What you will do: Your reply should reproduce all the data below exactly while excluding the pictures.

Provided data:
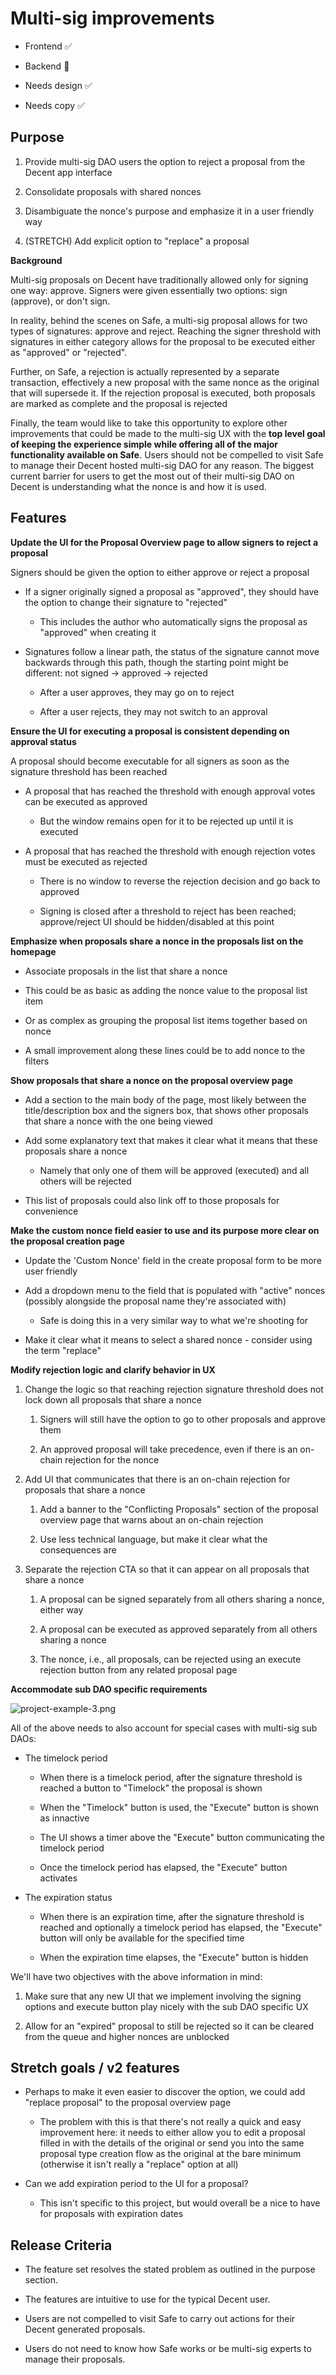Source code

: # Multi-sig improvements
-   Frontend ✅
    
-   Backend 🚫
    
-   Needs design ✅
    
-   Needs copy ✅
## Purpose

1.  Provide multi-sig DAO users the option to reject a proposal from the Decent app interface
    
2.  Consolidate proposals with shared nonces
    
3.  Disambiguate the nonce's purpose and emphasize it in a user friendly way
    
4.  (STRETCH) Add explicit option to "replace" a proposal
    

**Background**

Multi-sig proposals on Decent have traditionally allowed only for signing one way: approve. Signers were given essentially two options: sign (approve), or don't sign.

In reality, behind the scenes on Safe, a multi-sig proposal allows for two types of signatures: approve and reject. Reaching the signer threshold with signatures in either category allows for the proposal to be executed either as "approved" or "rejected".

Further, on Safe, a rejection is actually represented by a separate transaction, effectively a new proposal with the same nonce as the original that will supersede it. If the rejection proposal is executed, both proposals are marked as complete and the proposal is rejected

Finally, the team would like to take this opportunity to explore other improvements that could be made to the multi-sig UX with the **top level goal of keeping the experience simple while offering all of the major functionality available on Safe**. Users should not be compelled to visit Safe to manage their Decent hosted multi-sig DAO for any reason. The biggest current barrier for users to get the most out of their multi-sig DAO on Decent is understanding what the nonce is and how it is used.

## Features

**Update the UI for the Proposal Overview page to allow signers to reject a proposal**

Signers should be given the option to either approve or reject a proposal

-   If a signer originally signed a proposal as "approved", they should have the option to change their signature to "rejected"
    
    -   This includes the author who automatically signs the proposal as "approved" when creating it
        
-   Signatures follow a linear path, the status of the signature cannot move backwards through this path, though the starting point might be different: not signed -> approved -> rejected
    
    -   After a user approves, they may go on to reject
        
    -   After a user rejects, they may not switch to an approval
        

**Ensure the UI for executing a proposal is consistent depending on approval status**

A proposal should become executable for all signers as soon as the signature threshold has been reached

-   A proposal that has reached the threshold with enough approval votes can be executed as approved
    
    -   But the window remains open for it to be rejected up until it is executed
        
-   A proposal that has reached the threshold with enough rejection votes must be executed as rejected
    
    -   There is no window to reverse the rejection decision and go back to approved
        
    -   Signing is closed after a threshold to reject has been reached; approve/reject UI should be hidden/disabled at this point
        

**Emphasize when proposals share a nonce in the proposals list on the homepage**

-   Associate proposals in the list that share a nonce
    
-   This could be as basic as adding the nonce value to the proposal list item
    
-   Or as complex as grouping the proposal list items together based on nonce
    
-   A small improvement along these lines could be to add nonce to the filters
    

**Show proposals that share a nonce on the proposal overview page**

-   Add a section to the main body of the page, most likely between the title/description box and the signers box, that shows other proposals that share a nonce with the one being viewed
    
-   Add some explanatory text that makes it clear what it means that these proposals share a nonce
    
    -   Namely that only one of them will be approved (executed) and all others will be rejected
        
-   This list of proposals could also link off to those proposals for convenience
    

**Make the custom nonce field easier to use and its purpose more clear on the proposal creation page**

-   Update the 'Custom Nonce' field in the create proposal form to be more user friendly
    
-   Add a dropdown menu to the field that is populated with "active" nonces (possibly alongside the proposal name they're associated with)
    
    -   Safe is doing this in a very similar way to what we're shooting for
        
-   Make it clear what it means to select a shared nonce - consider using the term "replace"
    

**Modify rejection logic and clarify behavior in UX**

1.  Change the logic so that reaching rejection signature threshold does not lock down all proposals that share a nonce
    
    1.  Signers will still have the option to go to other proposals and approve them
        
    2.  An approved proposal will take precedence, even if there is an on-chain rejection for the nonce
        
2.  Add UI that communicates that there is an on-chain rejection for proposals that share a nonce
    
    1.  Add a banner to the "Conflicting Proposals" section of the proposal overview page that warns about an on-chain rejection
        
    2.  Use less technical language, but make it clear what the consequences are
        
3.  Separate the rejection CTA so that it can appear on all proposals that share a nonce
    
    1.  A proposal can be signed separately from all others sharing a nonce, either way
        
    2.  A proposal can be executed as approved separately from all others sharing a nonce
        
    3.  The nonce, i.e., all proposals, can be rejected using an execute rejection button from any related proposal page
        

**Accommodate sub DAO specific requirements**

![](assets/images/project-example-3.png "project-example-3.png")

All of the above needs to also account for special cases with multi-sig sub DAOs:

-   The timelock period
    
    -   When there is a timelock period, after the signature threshold is reached a button to "Timelock" the proposal is shown
        
    -   When the "Timelock" button is used, the "Execute" button is shown as innactive
        
    -   The UI shows a timer above the "Execute" button communicating the timelock period
        
    -   Once the timelock period has elapsed, the "Execute" button activates
        
-   The expiration status
    
    -   When there is an expiration time, after the signature threshold is reached and optionally a timelock period has elapsed, the "Execute" button will only be available for the specified time
        
    -   When the expiration time elapses, the "Execute" button is hidden
        

We'll have two objectives with the above information in mind:

1.  Make sure that any new UI that we implement involving the signing options and execute button play nicely with the sub DAO specific UX
    
2.  Allow for an "expired" proposal to still be rejected so it can be cleared from the queue and higher nonces are unblocked
            

## Stretch goals / v2 features

-   Perhaps to make it even easier to discover the option, we could add "replace proposal" to the proposal overview page
    
    -   The problem with this is that there's not really a quick and easy improvement here: it needs to either allow you to edit a proposal filled in with the details of the original or send you into the same proposal type creation flow as the original at the bare minimum (otherwise it isn't really a "replace" option at all)
        
-   Can we add expiration period to the UI for a proposal?
    
    -   This isn't specific to this project, but would overall be a nice to have for proposals with expiration dates
        

## Release Criteria

-   The feature set resolves the stated problem as outlined in the purpose section.
    
-   The features are intuitive to use for the typical Decent user.
    
-   Users are not compelled to visit Safe to carry out actions for their Decent generated proposals.
    
-   Users do not need to know how Safe works or be multi-sig experts to manage their proposals.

Answer to the problem:
Source code

: # Multi-sig improvements
-   Frontend ✅
    
-   Backend 🚫
    
-   Needs design ✅
    
-   Needs copy ✅
## Purpose

1.  Provide multi-sig DAO users the option to reject a proposal from the Decent app interface
    
2.  Consolidate proposals with shared nonces
    
3.  Disambiguate the nonce's purpose and emphasize it in a user friendly way
    
4.  (STRETCH) Add explicit option to "replace" a proposal
    

**Background**

Multi-sig proposals on Decent have traditionally allowed only for signing one way: approve. Signers were given essentially two options: sign (approve), or don't sign.

In reality, behind the scenes on Safe, a multi-sig proposal allows for two types of signatures: approve and reject. Reaching the signer threshold with signatures in either category allows for the proposal to be executed either as "approved" or "rejected".

Further, on Safe, a rejection is actually represented by a separate transaction, effectively a new proposal with the same nonce as the original that will supersede it. If the rejection proposal is executed, both proposals are marked as complete and the proposal is rejected

Finally, the team would like to take this opportunity to explore other improvements that could be made to the multi-sig UX with the **top level goal of keeping the experience simple while offering all of the major functionality available on Safe**. Users should not be compelled to visit Safe to manage their Decent hosted multi-sig DAO for any reason. The biggest current barrier for users to get the most out of their multi-sig DAO on Decent is understanding what the nonce is and how it is used.

## Features

**Update the UI for the Proposal Overview page to allow signers to reject a proposal**

Signers should be given the option to either approve or reject a proposal

-   If a signer originally signed a proposal as "approved", they should have the option to change their signature to "rejected"
    
    -   This includes the author who automatically signs the proposal as "approved" when creating it
        
-   Signatures follow a linear path, the status of the signature cannot move backwards through this path, though the starting point might be different: not signed -> approved -> rejected
    
    -   After a user approves, they may go on to reject
        
    -   After a user rejects, they may not switch to an approval
        

**Ensure the UI for executing a proposal is consistent depending on approval status**

A proposal should become executable for all signers as soon as the signature threshold has been reached

-   A proposal that has reached the threshold with enough approval votes can be executed as approved
    
    -   But the window remains open for it to be rejected up until it is executed
        
-   A proposal that has reached the threshold with enough rejection votes must be executed as rejected
    
    -   There is no window to reverse the rejection decision and go back to approved
        
    -   Signing is closed after a threshold to reject has been reached; approve/reject UI should be hidden/disabled at this point
        

**Emphasize when proposals share a nonce in the proposals list on the homepage**

-   Associate proposals in the list that share a nonce
    
-   This could be as basic as adding the nonce value to the proposal list item
    
-   Or as complex as grouping the proposal list items together based on nonce
    
-   A small improvement along these lines could be to add nonce to the filters
    

**Show proposals that share a nonce on the proposal overview page**

-   Add a section to the main body of the page, most likely between the title/description box and the signers box, that shows other proposals that share a nonce with the one being viewed
    
-   Add some explanatory text that makes it clear what it means that these proposals share a nonce
    
    -   Namely that only one of them will be approved (executed) and all others will be rejected
        
-   This list of proposals could also link off to those proposals for convenience
    

**Make the custom nonce field easier to use and its purpose more clear on the proposal creation page**

-   Update the 'Custom Nonce' field in the create proposal form to be more user friendly
    
-   Add a dropdown menu to the field that is populated with "active" nonces (possibly alongside the proposal name they're associated with)
    
    -   Safe is doing this in a very similar way to what we're shooting for
        
-   Make it clear what it means to select a shared nonce - consider using the term "replace"
    

**Modify rejection logic and clarify behavior in UX**

1.  Change the logic so that reaching rejection signature threshold does not lock down all proposals that share a nonce
    
    1.  Signers will still have the option to go to other proposals and approve them
        
    2.  An approved proposal will take precedence, even if there is an on-chain rejection for the nonce
        
2.  Add UI that communicates that there is an on-chain rejection for proposals that share a nonce
    
    1.  Add a banner to the "Conflicting Proposals" section of the proposal overview page that warns about an on-chain rejection
        
    2.  Use less technical language, but make it clear what the consequences are
        
3.  Separate the rejection CTA so that it can appear on all proposals that share a nonce
    
    1.  A proposal can be signed separately from all others sharing a nonce, either way
        
    2.  A proposal can be executed as approved separately from all others sharing a nonce
        
    3.  The nonce, i.e., all proposals, can be rejected using an execute rejection button from any related proposal page
        

**Accommodate sub DAO specific requirements**

![](assets/images/project-example-3.png "project-example-3.png")

All of the above needs to also account for special cases with multi-sig sub DAOs:

-   The timelock period
    
    -   When there is a timelock period, after the signature threshold is reached a button to "Timelock" the proposal is shown
        
    -   When the "Timelock" button is used, the "Execute" button is shown as innactive
        
    -   The UI shows a timer above the "Execute" button communicating the timelock period
        
    -   Once the timelock period has elapsed, the "Execute" button activates
        
-   The expiration status
    
    -   When there is an expiration time, after the signature threshold is reached and optionally a timelock period has elapsed, the "Execute" button will only be available for the specified time
        
    -   When the expiration time elapses, the "Execute" button is hidden
        

We'll have two objectives with the above information in mind:

1.  Make sure that any new UI that we implement involving the signing options and execute button play nicely with the sub DAO specific UX
    
2.  Allow for an "expired" proposal to still be rejected so it can be cleared from the queue and higher nonces are unblocked
            

## Stretch goals / v2 features

-   Perhaps to make it even easier to discover the option, we could add "replace proposal" to the proposal overview page
    
    -   The problem with this is that there's not really a quick and easy improvement here: it needs to either allow you to edit a proposal filled in with the details of the original or send you into the same proposal type creation flow as the original at the bare minimum (otherwise it isn't really a "replace" option at all)
        
-   Can we add expiration period to the UI for a proposal?
    
    -   This isn't specific to this project, but would overall be a nice to have for proposals with expiration dates
        

## Release Criteria

-   The feature set resolves the stated problem as outlined in the purpose section.
    
-   The features are intuitive to use for the typical Decent user.
    
-   Users are not compelled to visit Safe to carry out actions for their Decent generated proposals.
    
-   Users do not need to know how Safe works or be multi-sig experts to manage their proposals.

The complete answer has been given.